Rose Zhang returned to the Tri-State area this week to compete in the KPMG Women’s PGA Championship—just three weeks after her historic first win in her first pro start at LPGA’s Mizuho Americas Open.
“The week at Mizuho, it felt a little bit just surreal,” Zhang said. “I didn’t feel like I was a professional. I was straight-up coming from NCAAs, and it was kind of just a trial run in my opinion.
“Even this week, I didn’t have any sort of expectations on myself but at the same time, I wanted to see where my game ended up with the professionals and to really see if I am able to be in contention.”
Much like the weather at Baltusrol Golf Club, Zhang’s performance heated up as Sunday rolled around. The 20-year-old newly minted pro started her final round at one under par—six shots off the lead—but fought her way back into contention with a stellar four-under 31 on the front nine.
Her momentum continued despite a two-hour rain delay coming as Zhang was playing the 11th hole. When play resumed, Zhang stuck her approach close to the green and followed the shot by making the putt for birdie. At that point, Zhang was tied for the lead for the first time in a major championship.
“I’ve been in the position before as an amateur, but this week was pretty special for a little new career start,” Zhang said.
Tension grew as Zhang made par on 12 to maintain the lead.
“I knew that the groups in front of me and the groups behind me were playing super well, and alongside me [Xiyu Lin] was playing amazing,” Zhang said.
— KPMG Women's PGA Championship (@KPMGWomensPGA) June 25, 2023
The 20-year-old sensation was coming for the trophy—and she wasn’t coming quietly.
Zhang drew quite the gallery all week and Sunday was no exception. The excitement and roars from the crowd grew as Zhang climbed the leaderboard. Some fans began walking immediately after Zhang hit, leaving before her playing partners could finish, in hopes of getting a good spot on the ropes.
“I heard so many cheers and felt so much love and support, it was really incredible,” Zhang said.
Ultimately, Zhang’s game fell short down the stretch. A bogey on the par-3 16th dropped her back to five under, and an errant tee shot on the par-5 18th found water and led to a frustrating final par. Still, she shot a final-round 67 to tie for eighth place, three shots behind winner Ruoning Yin. And that didn’t stifle cheers from her fans—the “Rose Buds,” a name they’ve given themselves—as she walked off the 18th green.
When asked about her performance, Zhang replied, “I’m content with the result. I’m not content with how I played.
“Losing a little bit of focus causes you to have errors, and that’s just something you can’t afford at a major championship.”
If there was one area of Zhang’s game that was undeniably good this week it was her putting.

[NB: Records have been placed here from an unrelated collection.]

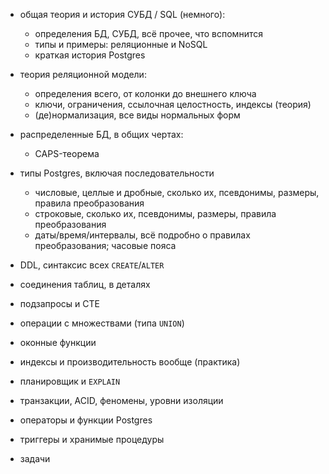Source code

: - общая теория и история СУБД / SQL (немного):

  * определения БД, СУБД, всё прочее, что вспомнится
  * типы и примеры: реляционные и NoSQL
  * краткая история Postgres

- теория реляционной модели:

  * определения всего, от колонки до внешнего ключа
  * ключи, ограничения, ссылочная целостность, индексы (теория)
  * (де)нормализация, все виды нормальных форм

- распределенные БД, в общих чертах:

  * CAPS-теорема

- типы Postgres, включая последовательности

  * числовые, целлые и дробные, сколько их, псевдонимы, размеры, правила преобразования
  * строковые, сколько их, псевдонимы, размеры, правила преобразования
  * даты/время/интервалы, всё подробно о правилах преобразования; часовые пояса

- DDL, синтаксис всех `CREATE`/`ALTER`
- соединения таблиц, в деталях
- подзапросы и CTE
- операции с множествами (типа `UNION`)
- оконные функции
- индексы и производительность вообще (практика)
- планировщик и `EXPLAIN`
- транзакции, ACID, феномены, уровни изоляции
- операторы и функции Postgres
- триггеры и хранимые процедуры
- задачи

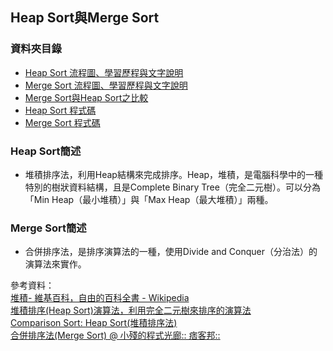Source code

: ## Heap Sort與Merge Sort
### 資料夾目錄
* [Heap Sort 流程圖、學習歷程與文字說明](https://github.com/ChengShaoChi/Learning-Note/blob/master/HW2/Heap%20Sort%20%E6%B5%81%E7%A8%8B%E5%9C%96%E3%80%81%E5%AD%B8%E7%BF%92%E6%AD%B7%E7%A8%8B%E8%88%87%E6%96%87%E5%AD%97%E8%AA%AA%E6%98%8E.md)
* [Merge Sort 流程圖、學習歷程與文字說明](https://github.com/ChengShaoChi/Learning-Note/blob/master/HW2/Merge%20Sort%20%E6%B5%81%E7%A8%8B%E5%9C%96%E3%80%81%E5%AD%B8%E7%BF%92%E6%AD%B7%E7%A8%8B%E8%88%87%E6%96%87%E5%AD%97%E8%AA%AA%E6%98%8E.md)
* [Merge Sort與Heap Sort之比較](https://github.com/ChengShaoChi/Learning-Note/blob/master/HW2/Merge%20Sort%EF%BC%8FHeap%20Sort%E4%B9%8B%E6%AF%94%E8%BC%83.md)
* [Heap Sort 程式碼](https://github.com/ChengShaoChi/Learning-Note/blob/master/HW2/heap_sort_06170235.py)
* [Merge Sort 程式碼](https://github.com/ChengShaoChi/Learning-Note/blob/master/HW2/merge_sort_06170235.py)
### Heap Sort簡述
* 堆積排序法，利用Heap結構來完成排序。Heap，堆積，是電腦科學中的一種特別的樹狀資料結構，且是Complete Binary Tree（完全二元樹）。可以分為「Min Heap（最小堆積）」與「Max Heap（最大堆積）」兩種。
### Merge Sort簡述
* 合併排序法，是排序演算法的一種，使用Divide and Conquer（分治法）的演算法來實作。

參考資料：    
[堆積- 維基百科，自由的百科全書 - Wikipedia](https://zh.wikipedia.org/wiki/%E5%A0%86%E7%A9%8D)    
[堆積排序(Heap Sort)演算法，利用完全二元樹來排序的演算法](https://magiclen.org/heap-sort/)    
[Comparison Sort: Heap Sort(堆積排序法)](http://alrightchiu.github.io/SecondRound/comparison-sort-heap-sortdui-ji-pai-xu-fa.html)    
[合併排序法(Merge Sort) @ 小殘的程式光廊:: 痞客邦::](https://emn178.pixnet.net/blog/post/87965707)
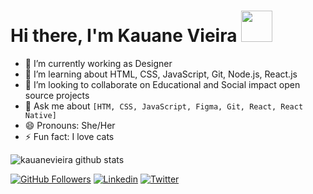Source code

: # Hi there, I'm Kauane Vieira <img src="https://media.giphy.com/media/mGcNjsfWAjY5AEZNw6/giphy.gif" width="50">

- 🔭 I’m currently working as Designer
- 🌱 I’m learning about HTML, CSS, JavaScript, Git, Node.js, React.js
- 👯 I’m looking to collaborate on Educational and Social impact open source projects
- 💬 Ask me about `[HTM, CSS, JavaScript, Figma, Git, React, React Native]` 
- 😄 Pronouns: She/Her
- ⚡ Fun fact: I love cats


![kauanevieira github stats](https://github-readme-stats.vercel.app/api?username=kauanevieira&show_icons=true&theme=radical)

[![GitHub Followers](https://img.shields.io/github/followers/kauanevieira?style=flat&labelColor=0D0D0D&logo=Github&Color=white)](https://github.com/kauanevieira)
[![Linkedin](https://img.shields.io/badge/-LinkedIn-060606?style=flat&labelColor=0D0D0D&logo=Linkedin&Color=white)](https://www.linkedin.com/in/kauane-luzia-vieira-oliveira-941170164/)
[![Twitter](https://img.shields.io/badge/-Twitter-060606?style=flat&labelColor=0D0D0D&logo=Twitter&Color=white)](https://twitter.com/kauksv)
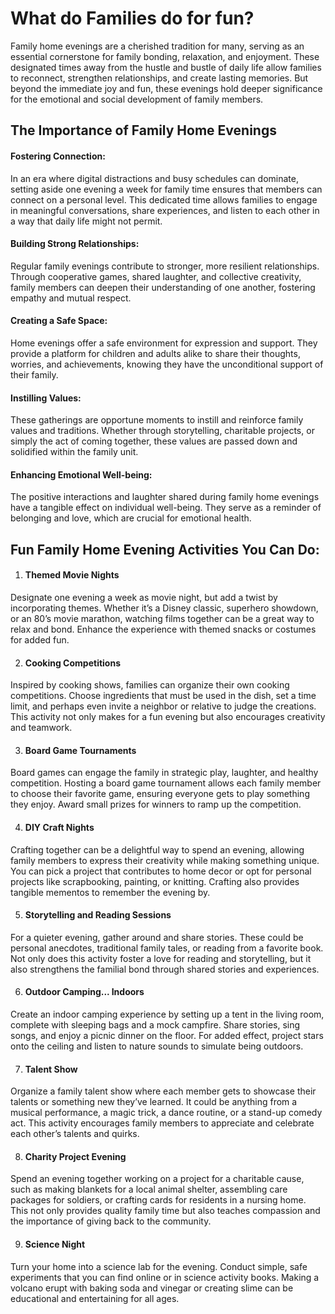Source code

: # What do Families do for fun?

Family home evenings are a cherished tradition for many, serving as an essential cornerstone for family bonding, relaxation, and enjoyment. These designated times away from the hustle and bustle of daily life allow families to reconnect, strengthen relationships, and create lasting memories. But beyond the immediate joy and fun, these evenings hold deeper significance for the emotional and social development of family members.

## The Importance of Family Home Evenings

#### Fostering Connection:
 In an era where digital distractions and busy schedules can dominate, setting aside one evening a week for family time ensures that members can connect on a personal level. This dedicated time allows families to engage in meaningful conversations, share experiences, and listen to each other in a way that daily life might not permit.

#### Building Strong Relationships:
 Regular family evenings contribute to stronger, more resilient relationships. Through cooperative games, shared laughter, and collective creativity, family members can deepen their understanding of one another, fostering empathy and mutual respect.

#### Creating a Safe Space:
 Home evenings offer a safe environment for expression and support. They provide a platform for children and adults alike to share their thoughts, worries, and achievements, knowing they have the unconditional support of their family.

#### Instilling Values:
 These gatherings are opportune moments to instill and reinforce family values and traditions. Whether through storytelling, charitable projects, or simply the act of coming together, these values are passed down and solidified within the family unit.

#### Enhancing Emotional Well-being:
 The positive interactions and laughter shared during family home evenings have a tangible effect on individual well-being. They serve as a reminder of belonging and love, which are crucial for emotional health.

## Fun Family Home Evening Activities You Can Do:

1. #### Themed Movie Nights
Designate one evening a week as movie night, but add a twist by incorporating themes. Whether it’s a Disney classic, superhero showdown, or an 80’s movie marathon, watching films together can be a great way to relax and bond. Enhance the experience with themed snacks or costumes for added fun.

2. #### Cooking Competitions
Inspired by cooking shows, families can organize their own cooking competitions. Choose ingredients that must be used in the dish, set a time limit, and perhaps even invite a neighbor or relative to judge the creations. This activity not only makes for a fun evening but also encourages creativity and teamwork.

3. #### Board Game Tournaments
Board games can engage the family in strategic play, laughter, and healthy competition. Hosting a board game tournament allows each family member to choose their favorite game, ensuring everyone gets to play something they enjoy. Award small prizes for winners to ramp up the competition.

4. #### DIY Craft Nights
Crafting together can be a delightful way to spend an evening, allowing family members to express their creativity while making something unique. You can pick a project that contributes to home decor or opt for personal projects like scrapbooking, painting, or knitting. Crafting also provides tangible mementos to remember the evening by.

5. #### Storytelling and Reading Sessions
For a quieter evening, gather around and share stories. These could be personal anecdotes, traditional family tales, or reading from a favorite book. Not only does this activity foster a love for reading and storytelling, but it also strengthens the familial bond through shared stories and experiences.

6. #### Outdoor Camping... Indoors
Create an indoor camping experience by setting up a tent in the living room, complete with sleeping bags and a mock campfire. Share stories, sing songs, and enjoy a picnic dinner on the floor. For added effect, project stars onto the ceiling and listen to nature sounds to simulate being outdoors.

7. #### Talent Show
Organize a family talent show where each member gets to showcase their talents or something new they’ve learned. It could be anything from a musical performance, a magic trick, a dance routine, or a stand-up comedy act. This activity encourages family members to appreciate and celebrate each other’s talents and quirks.

8. #### Charity Project Evening
Spend an evening together working on a project for a charitable cause, such as making blankets for a local animal shelter, assembling care packages for soldiers, or crafting cards for residents in a nursing home. This not only provides quality family time but also teaches compassion and the importance of giving back to the community.

9. #### Science Night
Turn your home into a science lab for the evening. Conduct simple, safe experiments that you can find online or in science activity books. Making a volcano erupt with baking soda and vinegar or creating slime can be educational and entertaining for all ages.
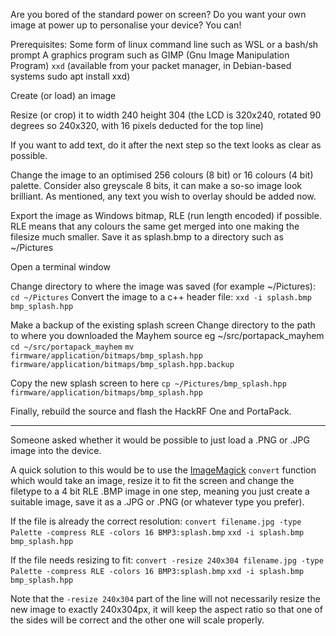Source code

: Are you bored of the standard power on screen?
Do you want your own image at power up to personalise your device?
You can!

Prerequisites:
Some form of linux command line such as WSL or a bash/sh prompt
A graphics program such as GIMP (Gnu Image Manipulation Program)
`xxd` (available from your packet manager, in Debian-based systems sudo apt install xxd)

Create (or load) an image

Resize (or crop) it to width 240 height 304 (the LCD is 320x240, rotated 90 degrees so 240x320, with 16 pixels deducted for the top line)

If you want to add text, do it after the next step so the text looks as clear as possible.

Change the image to an optimised 256 colours (8 bit) or 16 colours (4 bit) palette. Consider also greyscale 8 bits, it can make a so-so image look brilliant.
As mentioned, any text you wish to overlay should be added now.

Export the image as Windows bitmap, RLE (run length encoded) if possible. RLE means that any colours the same get merged into one making the filesize much smaller.
Save it as splash.bmp to a directory such as ~/Pictures

Open a terminal window

Change directory to where the image was saved (for example ~/Pictures):
`cd ~/Pictures`
Convert the image to a c++ header file:
`xxd -i splash.bmp bmp_splash.hpp`

Make a backup of the existing splash screen
Change directory to the path to where you downloaded the Mayhem source eg ~/src/portapack_mayhem
`cd ~/src/portapack_mayhem`
`mv firmware/application/bitmaps/bmp_splash.hpp firmware/application/bitmaps/bmp_splash.hpp.backup`

Copy the new splash screen to here
`cp ~/Pictures/bmp_splash.hpp firmware/application/bitmaps/bmp_splash.hpp`

Finally, rebuild the source and flash the HackRF One and PortaPack.

----------------------
Someone asked whether it would be possible to just load a .PNG or .JPG image into the device.

A quick solution to this would be to use the [ImageMagick](https://imagemagick.org/script/download.php) `convert` function which would take an image, resize it to fit the screen and change the filetype to a 4 bit RLE .BMP image in one step, meaning you just create a suitable image, save it as a .JPG or .PNG (or whatever type you prefer).

If the file is already the correct resolution:
`convert filename.jpg -type Palette -compress RLE -colors 16 BMP3:splash.bmp`
`xxd -i splash.bmp bmp_splash.hpp`

If the file needs resizing to fit:
`convert -resize 240x304 filename.jpg -type Palette -compress RLE -colors 16 BMP3:splash.bmp`
`xxd -i splash.bmp bmp_splash.hpp`

Note that the `-resize 240x304` part of the line will not necessarily resize the new image to exactly 240x304px, it will keep the aspect ratio so that one of the sides will be correct and the other one will scale properly.
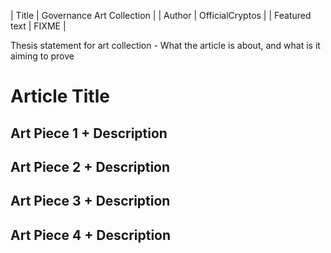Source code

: | Title               | Governance Art Collection |
| Author              | OfficialCryptos |
| Featured text       | FIXME |

Thesis statement for art collection - What the article is about, and what is it aiming to prove

# Article Title

## Art Piece 1 + Description

## Art Piece 2 + Description

## Art Piece 3 + Description

## Art Piece 4 + Description
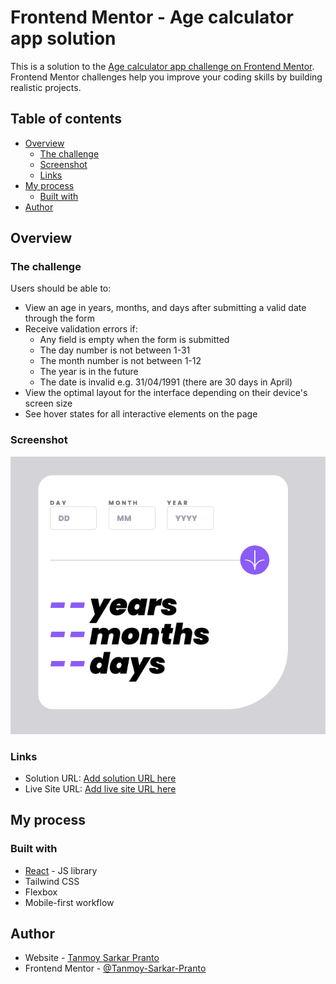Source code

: # Frontend Mentor - Age calculator app solution

This is a solution to the [Age calculator app challenge on Frontend Mentor](https://www.frontendmentor.io/challenges/age-calculator-app-dF9DFFpj-Q). Frontend Mentor challenges help you improve your coding skills by building realistic projects.

## Table of contents

- [Overview](#overview)
  - [The challenge](#the-challenge)
  - [Screenshot](#screenshot)
  - [Links](#links)
- [My process](#my-process)
  - [Built with](#built-with)
- [Author](#author)

## Overview

### The challenge

Users should be able to:

- View an age in years, months, and days after submitting a valid date through the form
- Receive validation errors if:
  - Any field is empty when the form is submitted
  - The day number is not between 1-31
  - The month number is not between 1-12
  - The year is in the future
  - The date is invalid e.g. 31/04/1991 (there are 30 days in April)
- View the optimal layout for the interface depending on their device's screen size
- See hover states for all interactive elements on the page

### Screenshot

![](./src/Screenshot/screenshot.png)

### Links

- Solution URL: [Add solution URL here](https://www.frontendmentor.io/solutions/responsive-age-calculator-using-tailwind-css-Sv9LbnK678)
- Live Site URL: [Add live site URL here](https://age-calculator-react-w911.onrender.com/)

## My process

### Built with

- [React](https://reactjs.org/) - JS library
- Tailwind CSS
- Flexbox
- Mobile-first workflow

## Author

- Website - [Tanmoy Sarkar Pranto](https://portfolio-new-a34w.onrender.com/)
- Frontend Mentor - [@Tanmoy-Sarkar-Pranto](https://www.frontendmentor.io/profile/Tanmoy-Sarkar-Pranto)
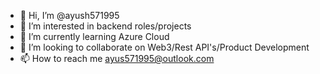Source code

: - 👋 Hi, I’m @ayush571995
- 👀 I’m interested in backend roles/projects 
- 🌱 I’m currently learning Azure Cloud
- 💞️ I’m looking to collaborate on Web3/Rest API's/Product Development
- 📫 How to reach me ayus571995@outlook.com

<!---
ayush571995/ayush571995 is a ✨ special ✨ repository because its `README.md` (this file) appears on your GitHub profile.
You can click the Preview link to take a look at your changes.
--->
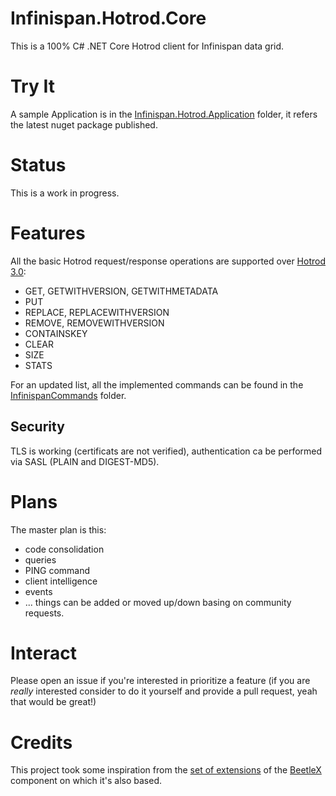 # Infinispan.Hotrod.Core
This is a 100% C# .NET Core Hotrod client for Infinispan data grid.

# Try It
A sample Application is in the [Infinispan.Hotrod.Application](Infinispan.Hotrod.Application) folder, it refers the latest nuget package published.

# Status
This is a work in progress.

# Features
All the basic Hotrod request/response operations are supported over [Hotrod 3.0](https://infinispan.org/docs/stable/titles/hotrod_protocol/hotrod_protocol.html#hot_rod_protocol_3_0):
- GET, GETWITHVERSION, GETWITHMETADATA
- PUT
- REPLACE, REPLACEWITHVERSION
- REMOVE, REMOVEWITHVERSION
- CONTAINSKEY
- CLEAR
- SIZE
- STATS

For an updated list, all the implemented commands can be found in the [InfinispanCommands](src/InfinispanCommands) folder.
## Security
TLS is working (certificats are not verified), authentication ca be performed via SASL (PLAIN and DIGEST-MD5).

# Plans
The master plan is this:
- code consolidation
- queries
- PING command
- client intelligence
- events
- ...
things can be added or moved up/down basing on community requests.

# Interact
Please open an issue if you're interested in prioritize a feature (if you are _really_ interested consider to do it yourself and provide a pull request, yeah that would be great!)

# Credits
This project took some inspiration from the [set of extensions](https://github.com/beetlex-io/BeetleX#extended-components) of the [BeetleX](https://github.com/beetlex-io/BeetleX) component on which it's also based.

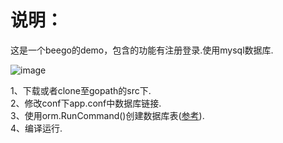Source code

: 说明：
=====
这是一个beego的demo，包含的功能有注册登录.使用mysql数据库.

![image](https://github.com/renxiaotian/beego_login_register_demo/blob/master/gif/show.gif)

1、下载或者clone至gopath的src下.<br>
2、修改conf下app.conf中数据库链接.<br>
3、使用orm.RunCommand()创建数据库表([参考](https://beego.me/docs/mvc/model/cmd.md)).<br>
4、编译运行.<br>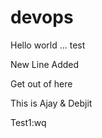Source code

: # devops

Hello world ... test


New Line Added




Get out of here

This is Ajay & Debjit

Test1:wq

“I felt really confident with my putter the whole day, and the last couple of days I feel like that really saved me this entire week,” Zhang said.
When asked about the differences between competing in a major championship as an amateur—which she did eight times, her best finish a tie for 11th at the 2020 ANA—and competing as a professional, Zhang explained that “it’s definitely a different dynamic when you’re a professional versus an amateur, and when you’re playing your game, you really have to be precise with your numbers, really understand what your swing is doing, and there is no room for error.”
Although she’s leaving New Jersey without hardware, Zhang remained optimistic after her professional major debut saying, “It was just a really fun experience to be in the hunt, especially at my first major.
“I’ve been in major weeks before, so I understand that the entire week is just a long game instead of a sprint. Especially being out on these difficult golf courses, you really have to stay in the moment, so I really tried my best to do that.”
Zhang looks forward to playing in her next major championship, the U.S. Women’s Open, and says that the KPMG Women’s PGA helped prepare her for what’s to come in two weeks at Pebble Beach, where she holds the women’s competitive course record of 63 set during a college event last fall.
“I learned a lot, especially with [caddie Jason Gilroyed] on my bag,” Zhang said. “I’m excited to keep working on my game and make sure that it’s pristine when I go to the U.S. Women’s Open at Pebble.”